12.Eva ohne Einsamkeit

Wer sich der Einsamkeit ergibt,
Ach! der ist bald allein;
Ein jeder lebt, ein jeder liebt
Und läßt ihn seiner Pein.

Ja! laßt mich meiner Qual!
Und kann ich nur einmal
Recht einsam sein,
Dann bin ich nicht allein.

Es schleicht ein Liebender lauschend sacht,
Ob seine Freundin allein?
So überschleicht bei Tag die Nacht
Mich Einsamen die Pein,

Mich Einsamen plagt die Qual.
Ach, werd ich erst einmal
Einsam im Grabe sein,
Da läßt sie mich allein!

Johann Wolfgang von Goethe hat das geschrieben, bin da zufällig drübergestolpert beim Bücherregal rekonfigurieren.
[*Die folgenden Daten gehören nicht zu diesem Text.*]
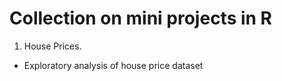 # Collection on mini projects in R

1. House Prices. 
  * Exploratory analysis of house price dataset
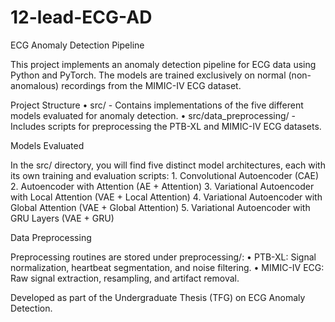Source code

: # 12-lead-ECG-AD

ECG Anomaly Detection Pipeline

This project implements an anomaly detection pipeline for ECG data using Python and PyTorch. The models are trained exclusively on normal (non-anomalous) recordings from the MIMIC-IV ECG dataset.

Project Structure
	•	src/ - Contains implementations of the five different models evaluated for anomaly detection.
	•	src/data_preprocessing/ - Includes scripts for preprocessing the PTB-XL and MIMIC-IV ECG datasets.

Models Evaluated

In the src/ directory, you will find five distinct model architectures, each with its own training and evaluation scripts:
	1.	Convolutional Autoencoder (CAE)
	2.	Autoencoder with Attention (AE + Attention)
	3.	Variational Autoencoder with Local Attention (VAE + Local Attention)
	4.	Variational Autoencoder with Global Attention (VAE + Global Attention)
	5.	Variational Autoencoder with GRU Layers (VAE + GRU)

Data Preprocessing

Preprocessing routines are stored under preprocessing/:
	•	PTB-XL: Signal normalization, heartbeat segmentation, and noise filtering.
	•	MIMIC-IV ECG: Raw signal extraction, resampling, and artifact removal.


Developed as part of the Undergraduate Thesis (TFG) on ECG Anomaly Detection.
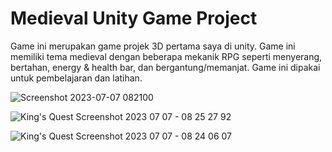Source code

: # Medieval Unity Game Project
 Game ini merupakan game projek 3D pertama saya di unity. Game ini memiliki tema medieval dengan beberapa mekanik RPG seperti menyerang, bertahan, energy & health bar, dan bergantung/memanjat. Game ini dipakai untuk pembelajaran dan latihan.

![Screenshot 2023-07-07 082100](https://github.com/arpritanto/Medieval-Unity-Game-Project/assets/130622117/b4188d6e-1fd3-4b20-ba9a-05914e6da335)

![King's Quest Screenshot 2023 07 07 - 08 25 27 92](https://github.com/arpritanto/Medieval-Unity-Game-Project/assets/130622117/912d4db7-fd6a-4cb4-9ccd-81b3d9c2839f)

![King's Quest Screenshot 2023 07 07 - 08 24 06 07](https://github.com/arpritanto/Medieval-Unity-Game-Project/assets/130622117/cd456722-b82c-49bf-973e-4b020fb39247)
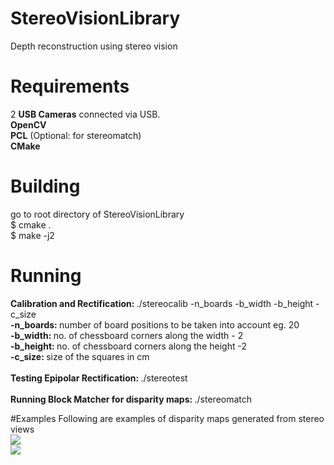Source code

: # StereoVisionLibrary
Depth reconstruction using stereo vision


# Requirements
2 <b>USB Cameras</b> connected via USB.
<br>
<b>OpenCV</b> 
<br>
<b>PCL</b> (Optional: for stereomatch)
<br>
<b>CMake</b>

# Building
go to root directory of StereoVisionLibrary
<br>
$ cmake .
<br>
$ make -j2

# Running
<b>Calibration and Rectification: </b>
./stereocalib -n_boards -b_width -b_height -c_size
<br>
<b>-n_boards: </b>number of board positions to be taken into account eg. 20
<br>
<b>-b_width: </b>no. of chessboard corners along the width - 2
<br>
<b>-b_height: </b>no. of chessboard corners along the height -2 
<br>
<b>-c_size: </b>size of the squares in cm 
<br>
<br>
<b>Testing Epipolar Rectification: </b>
./stereotest
<br>
<br>
<b>Running Block Matcher for disparity maps: </b>
./stereomatch
<br>

#Examples 
Following are examples of disparity maps generated from stereo views
<br>
<img src="http://jderobot.org/store/chakraborty/uploads/images/disp.png"/>
<br>
<img src="http://jderobot.org/store/chakraborty/uploads/images/disp2.png" />
<br>
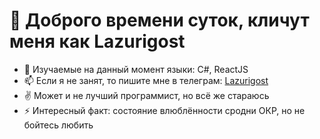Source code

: # 👋 Доброго времени суток, кличут меня как Lazurigost
- 👀 Изучаемые на данный момент языки: C#, ReactJS
- 📫 Если я не занят, то пишите мне в телеграм: [Lazurigost](https://t.me/lazurigost)
- ✌ Может и не лучший программист, но всё же стараюсь
- ⚡ Интересный факт: состояние влюблённости сродни ОКР, но не бойтесь любить

<!---
Lazurigost/Lazurigost is a ✨ special ✨ repository because its `README.md` (this file) appears on your GitHub profile.
You can click the Preview link to take a look at your changes.
--->
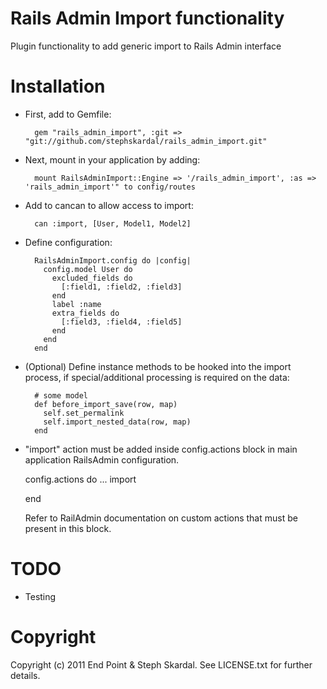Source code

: Rails Admin Import functionality
========

Plugin functionality to add generic import to Rails Admin interface

Installation
========

* First, add to Gemfile:
    
        gem "rails_admin_import", :git => "git://github.com/stephskardal/rails_admin_import.git"

* Next, mount in your application by adding:

        mount RailsAdminImport::Engine => '/rails_admin_import', :as => 'rails_admin_import'" to config/routes

* Add to cancan to allow access to import:

        can :import, [User, Model1, Model2]

* Define configuration:

        RailsAdminImport.config do |config| 
          config.model User do
            excluded_fields do
              [:field1, :field2, :field3]
            end
            label :name
            extra_fields do
              [:field3, :field4, :field5]
            end
          end
        end

* (Optional) Define instance methods to be hooked into the import process, if special/additional processing is required on the data:

        # some model
        def before_import_save(row, map)
          self.set_permalink
          self.import_nested_data(row, map)
        end

* "import" action must be added inside config.actions block in main application RailsAdmin configuration.

  config.actions do
    ...
    import

  end

  Refer to RailAdmin documentation on custom actions that must be present in this block.

TODO
========

* Testing

Copyright
========

Copyright (c) 2011 End Point & Steph Skardal. See LICENSE.txt for further details.
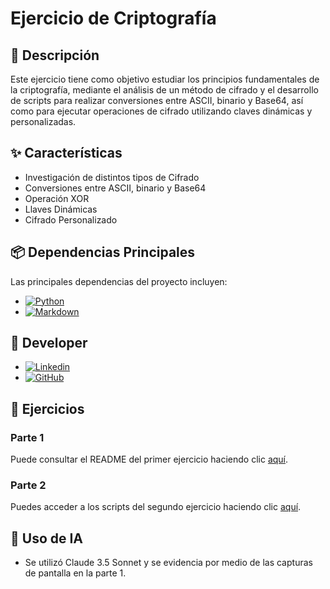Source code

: # Ejercicio de Criptografía

## 📜 Descripción
Este ejercicio tiene como objetivo estudiar los principios fundamentales de la criptografía, mediante el análisis de un método de cifrado y el desarrollo de scripts para realizar conversiones entre ASCII, binario y Base64, así como para ejecutar operaciones de cifrado utilizando claves dinámicas y personalizadas.

## ✨ Características
- Investigación de distintos tipos de Cifrado
- Conversiones entre ASCII, binario y Base64
- Operación XOR
- Llaves Dinámicas
- Cifrado Personalizado

## 📦 Dependencias Principales
Las principales dependencias del proyecto incluyen:
* [![Python][Python]][Python-url]
* [![Markdown][Markdown]][Markdown-url]

## 👥 Developer

* [![Linkedin][Linkedin]][Linkedin-fabian]
* [![GitHub][GitHub]][GitHub-fabian]

## 📖 Ejercicios
### Parte 1
Puede consultar el README del primer ejercicio haciendo clic [aquí](https://github.com/FabianJuarez182/Data_Encryption/blob/main/Ejercicios/EjercicioCriptografia/Parte1.md).

### Parte 2
Puedes acceder a los scripts del segundo ejercicio haciendo clic [aquí](https://github.com/FabianJuarez182/Data_Encryption/tree/main/Ejercicios/EjercicioCriptografia/Parte%202).

## 🤖 Uso de IA
* Se utilizó Claude 3.5 Sonnet y se evidencia por medio de las capturas de pantalla en la parte 1.


<!-- MARKDOWN LINKS & IMAGES -->
[Python]: https://img.shields.io/badge/Python-4B8BBE?style=for-the-badge&logo=python&logoColor=white
[Python-url]: https://www.python.org
[Markdown]: https://img.shields.io/badge/Markdown-000000?style=for-the-badge&logo=markdown&logoColor=white
[Markdown-url]: https://www.markdownguide.org
[Linkedin-fabian]: https://www.linkedin.com/in/fabianjua/
[Linkedin]: https://img.shields.io/badge/LinkedIn-0077B5?style=for-the-badge&logo=linkedin&logoColor=white
[Github-fabian]: https://github.com/FabianJuarez182/
[GitHub]: https://img.shields.io/badge/github-%23121011.svg?style=for-the-badge&logo=github&logoColor=white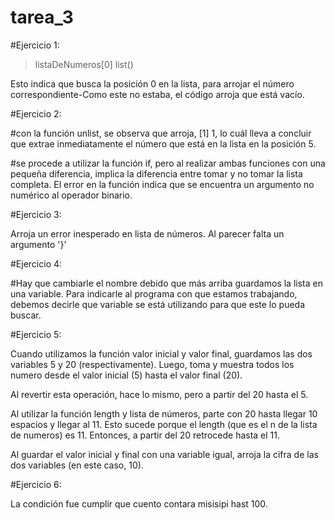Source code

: # tarea_3
#Ejercicio 1:

> listaDeNumeros[0]
list()

Esto indica que busca la posición 0 en la lista, para arrojar el número correspondiente-Como este no estaba, el código arroja que está vacío.

#Ejercicio 2:

#con la función unlist, se observa que arroja, [1] 1, lo cuál lleva a concluir que extrae inmediatamente el número que está en la lista en la posición 5.

#se procede a utilizar la función if, pero al realizar ambas funciones con una pequeña diferencia, implica la diferencia entre tomar y no tomar la lista completa. El error en la función indica que se encuentra un argumento no numérico al operador binario.

#Ejercicio 3:

Arroja un error inesperado en lista de números. Al parecer falta un argumento '}'

#Ejercicio 4:

#Hay que cambiarle el nombre debido que más arriba guardamos la lista en una variable. Para indicarle al programa con que estamos trabajando, debemos decirle que variable se está utilizando para que este lo pueda buscar.

#Ejercicio 5:

Cuando utilizamos la función valor inicial y valor final, guardamos las dos variables 5 y 20 (respectivamente). Luego, toma y muestra todos los numero desde el valor inicial (5) hasta el valor final (20).

Al revertir esta operación, hace lo mismo, pero a partir del 20 hasta el 5.

Al utilizar la función length y lista de números, parte con 20 hasta llegar 10 espacios y llegar al 11. Esto sucede porque el length (que es el n de la lista de numeros) es 11. Entonces, a partir del 20 retrocede hasta el 11.

Al guardar el valor inicial y final con una variable igual, arroja la cifra de las dos variables (en este caso, 10).

#Ejercicio 6:

La condición fue cumplir que cuento contara misisipi hast 100.
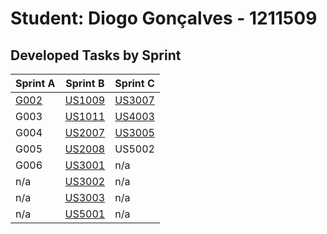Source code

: # Student: Diogo Gonçalves - 1211509

## Developed Tasks by Sprint


| Sprint A                                        | Sprint B                            | Sprint C                            |
|-------------------------------------------------|-------------------------------------|-------------------------------------|
| [G002](DomainModel/DM-Domain_Driven_Design.svg) | [US1009](SprintB/US_1009/readme.md) | [US3007](SprintC/US_3007/readme.md) |
| G003                                            | [US1011](SprintB/US_1011/readme.md) | [US4003](SprintC/US_4003/readme.md) |
| G004                                            | [US2007](SprintB/US_2007/readme.md) | [US3005](SprintC/US_3005/readme.md) |
| G005                                            | [US2008](SprintB/US_2008/readme.md) | US5002                              |
| G006                                            | [US3001](SprintB/US_3001/readme.md) | n/a                                 |
| n/a                                             | [US3002](SprintB/US_3002/readme.md) | n/a                                 |
| n/a                                             | [US3003](SprintB/US_3003/readme.md) | n/a                                 |
| n/a                                             | [US5001](SprintB/US_5001/readme.md) | n/a                                 |
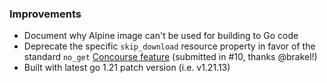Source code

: ### Improvements

- Document why Alpine image can't be used for building to Go code
- Deprecate the specific `skip_download` resource property in favor of the standard `no_get` [Concourse feature][no_get] (submitted in #10, thanks @brakel!)
- Built with latest go 1.21 patch version (i.e. v1.21.13)

[no_get]: https://concourse-ci.org/put-step.html#schema.put.no_get
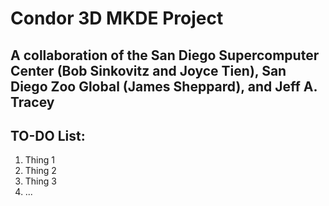 # Condor 3D MKDE Project

## A collaboration of the San Diego Supercomputer Center (Bob Sinkovitz and Joyce Tien), San Diego Zoo Global (James Sheppard), and Jeff A. Tracey

## TO-DO List:
1. Thing 1
1. Thing 2
1. Thing 3
1. ...


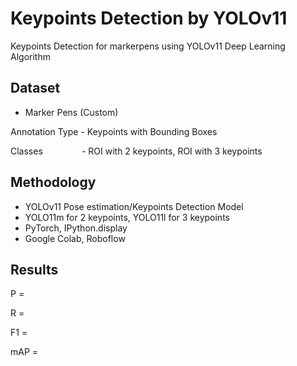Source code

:# Keypoints Detection by YOLOv11
Keypoints Detection for markerpens using YOLOv11 Deep Learning Algorithm

## Dataset
- Marker Pens (Custom)

Annotation Type - Keypoints with Bounding Boxes

Classes &nbsp; &nbsp; &nbsp; &nbsp; &nbsp; &nbsp; &ensp; - ROI with 2 keypoints, ROI with 3 keypoints

## Methodology
- YOLOv11 Pose estimation/Keypoints Detection Model
- YOLO11m for 2 keypoints, YOLO11l for 3 keypoints
- PyTorch, IPython.display
- Google Colab, Roboflow

## Results
P = 

R = 

F1 = 

mAP = 
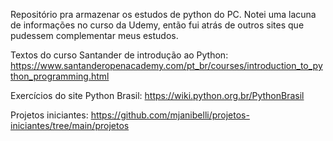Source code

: Repositório pra armazenar os estudos de python do PC.
    Notei uma lacuna de informações no curso da Udemy,
    então fui atrás de outros sites que pudessem complementar meus estudos.

Textos do curso Santander de introdução ao Python:
    https://www.santanderopenacademy.com/pt_br/courses/introduction_to_python_programming.html


Exercícios do site Python Brasil:
    https://wiki.python.org.br/PythonBrasil


Projetos iniciantes:
    https://github.com/mjanibelli/projetos-iniciantes/tree/main/projetos
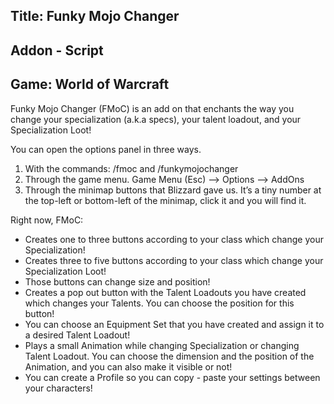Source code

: ## Title: Funky Mojo Changer
## Addon - Script
## Game: World of Warcraft
Funky Mojo Changer (FMoC) is an add on that enchants the way you change your specialization (a.k.a specs), your talent loadout, and your Specialization Loot!

You can open the options panel in three ways.
1. With the commands: /fmoc and /funkymojochanger
2. Through the game menu. Game Menu (Esc) --> Options --> AddOns
3. Through the minimap buttons that Blizzard gave us. It’s a tiny number at the top-left or bottom-left of the minimap, click it and you will find it.

Right now, FMoC:
- Creates one to three buttons according to your class which change your Specialization!
- Creates three to five buttons according to your class which change your Specialization Loot!
- Those buttons can change size and position!
- Creates a pop out button with the Talent Loadouts you have created which changes your Talents. You can choose the position for this button!
- You can choose an Equipment Set that you have created and assign it to a desired Talent Loadout!
- Plays a small Animation while changing Specialization or changing Talent Loadout. You can choose the dimension and the position of the Animation, and you can also make it visible or not!
- You can create a Profile so you can copy - paste your settings between your characters!
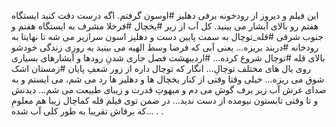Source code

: 
این فیلم و دیروز از رودخونه برفی دهلیز #اوسون گرفتم.
اگه درست دقت کنید ایستگاه هفتم رو بالای آبشار می بینید.
کل آب از زیر #یخچال #فرخلا مشرف به ایستگاه هفتم و جنوب شرقی #قله_توچال به سمت پایین دست و دهلیز اسون سرازیر می شه تا نهایتا به رودخانه #دربند بریزه...
یعنی آبی که فرضا وسط الهیه می بینید یه روزی زندگی خودشو بالای قله #توچال شروع کرده...
#اردیبهشت فصل جاری شدنِ رودها و آبشارهای بسیاری روی یال های مختلف توچالِ...
انگار که توچال داره از زور شعفِ پایان #زمستان اشک شوق می ریزه...
خیلی وقتا وقتی از کنار یخچال ها و دهلیز ها رد می شم، می ایستم و به صدای غرش آب زیر برف گوش می دم و مبهوتِ قدرت و زیبای طبیعت می شم...
دیدنش و تا وقتی تابستون نیومده از دست ندید...
در ضمن توی فیلم قله کماچال زیبا هم معلومِ که برفا‌ش تقریبا به طور کلی آب شده... .
.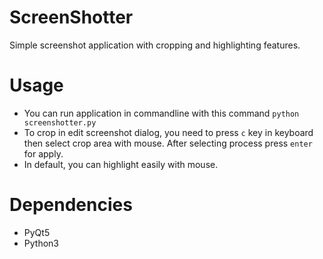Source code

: # ScreenShotter
Simple screenshot application with cropping and highlighting features.

# Usage
* You can run application in commandline with this command `python screenshotter.py`
* To crop in edit screenshot dialog, you need to press `c` key in keyboard then select crop area with mouse. After selecting process press `enter` for apply.
* In default, you can highlight easily with mouse.


# Dependencies
* PyQt5
* Python3
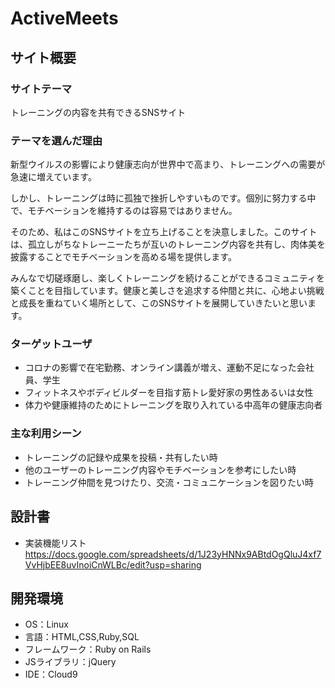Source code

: # ActiveMeets

## サイト概要


### サイトテーマ

トレーニングの内容を共有できるSNSサイト

### テーマを選んだ理由

新型ウイルスの影響により健康志向が世界中で高まり、トレーニングへの需要が急速に増えています。

しかし、トレーニングは時に孤独で挫折しやすいものです。個別に努力する中で、モチベーションを維持するのは容易ではありません。

そのため、私はこのSNSサイトを立ち上げることを決意しました。このサイトは、孤立しがちなトレーニーたちが互いのトレーニング内容を共有し、肉体美を披露することでモチベーションを高める場を提供します。

みんなで切磋琢磨し、楽しくトレーニングを続けることができるコミュニティを築くことを目指しています。健康と美しさを追求する仲間と共に、心地よい挑戦と成長を重ねていく場所として、このSNSサイトを展開していきたいと思います。

### ターゲットユーザ

- コロナの影響で在宅勤務、オンライン講義が増え、運動不足になった会社員、学生
- フィットネスやボディビルダーを目指す筋トレ愛好家の男性あるいは女性
- 体力や健康維持のためにトレーニングを取り入れている中高年の健康志向者

### 主な利用シーン

- トレーニングの記録や成果を投稿・共有したい時
- 他のユーザーのトレーニング内容やモチベーションを参考にしたい時
- トレーニング仲間を見つけたり、交流・コミュニケーションを図りたい時


## 設計書


- 実装機能リスト
  https://docs.google.com/spreadsheets/d/1J23yHNNx9ABtdOgQluJ4xf7VvHjbEE8uvInoiCnWLBc/edit?usp=sharing

## 開発環境


- OS：Linux
- 言語：HTML,CSS,Ruby,SQL
- フレームワーク：Ruby on Rails
- JSライブラリ：jQuery
- IDE：Cloud9

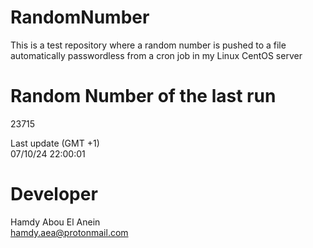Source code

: # RandomNumber    
This is a test repository where a random number is pushed to a file automatically passwordless from a cron job in my Linux CentOS server    
# Random Number of the last run   
23715
      
Last update (GMT +1)    
07/10/24 22:00:01
# Developer    
Hamdy Abou El Anein   
hamdy.aea@protonmail.com
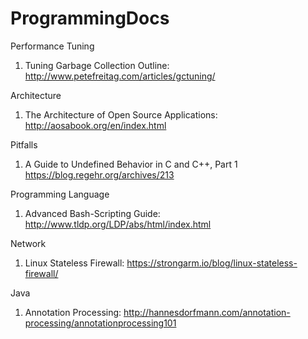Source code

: # ProgrammingDocs


Performance Tuning
1. Tuning Garbage Collection Outline: http://www.petefreitag.com/articles/gctuning/

Architecture
1. The Architecture of Open Source Applications: http://aosabook.org/en/index.html

Pitfalls
1. A Guide to Undefined Behavior in C and C++, Part 1 https://blog.regehr.org/archives/213

Programming Language
1. Advanced Bash-Scripting Guide: http://www.tldp.org/LDP/abs/html/index.html

Network
1. Linux Stateless Firewall: https://strongarm.io/blog/linux-stateless-firewall/

Java
1. Annotation Processing: http://hannesdorfmann.com/annotation-processing/annotationprocessing101

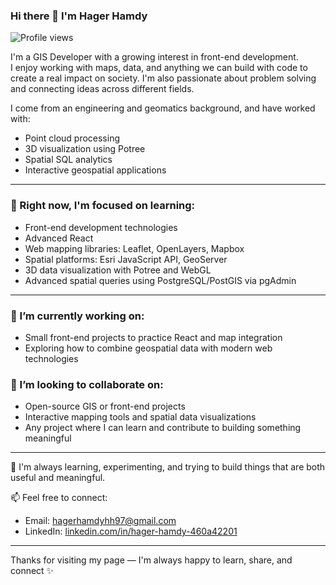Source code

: ### Hi there 👋 I'm Hager Hamdy
![Profile views](https://komarev.com/ghpvc/?username=hagerhamdy-dev&color=blue&style=flat-square)

I'm a GIS Developer with a growing interest in front-end development.  
I enjoy working with maps, data, and anything we can build with code to create a real impact on society. I'm also passionate about problem solving and connecting ideas across different fields.

I come from an engineering and geomatics background, and have worked with:
- Point cloud processing  
- 3D visualization using Potree  
- Spatial SQL analytics  
- Interactive geospatial applications

---

### 🚧 Right now, I'm focused on learning:
- Front-end development technologies  
- Advanced React  
- Web mapping libraries: Leaflet, OpenLayers, Mapbox  
- Spatial platforms: Esri JavaScript API, GeoServer  
- 3D data visualization with Potree and WebGL  
- Advanced spatial queries using PostgreSQL/PostGIS via pgAdmin  

---

### 🔭 I’m currently working on:
- Small front-end projects to practice React and map integration
- Exploring how to combine geospatial data with modern web technologies

### 🤝 I’m looking to collaborate on:
- Open-source GIS or front-end projects
- Interactive mapping tools and spatial data visualizations
- Any project where I can learn and contribute to building something meaningful

---

🌱 I'm always learning, experimenting, and trying to build things that are both useful and meaningful.

📫 Feel free to connect:  
- Email: hagerhamdyhh97@gmail.com  
- LinkedIn: [linkedin.com/in/hager-hamdy-460a42201](https://www.linkedin.com/in/hager-hamdy-460a42201/)

---

Thanks for visiting my page — I'm always happy to learn, share, and connect ✨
Gerade eben grinsel ich noch über den Witz am Ende, als ich notgedrungen darüber nachdenken muss, ob es vielleicht mehr ist als ein..Scherz?
Was zum Kuckuck passiert denn, wenn einem die Einsamkeit im Stich lässt? Stetige Zweisamkeit?
Mit dem Buch in der Hand gehe ich zurück und lasse mich auf den Sessel sinken.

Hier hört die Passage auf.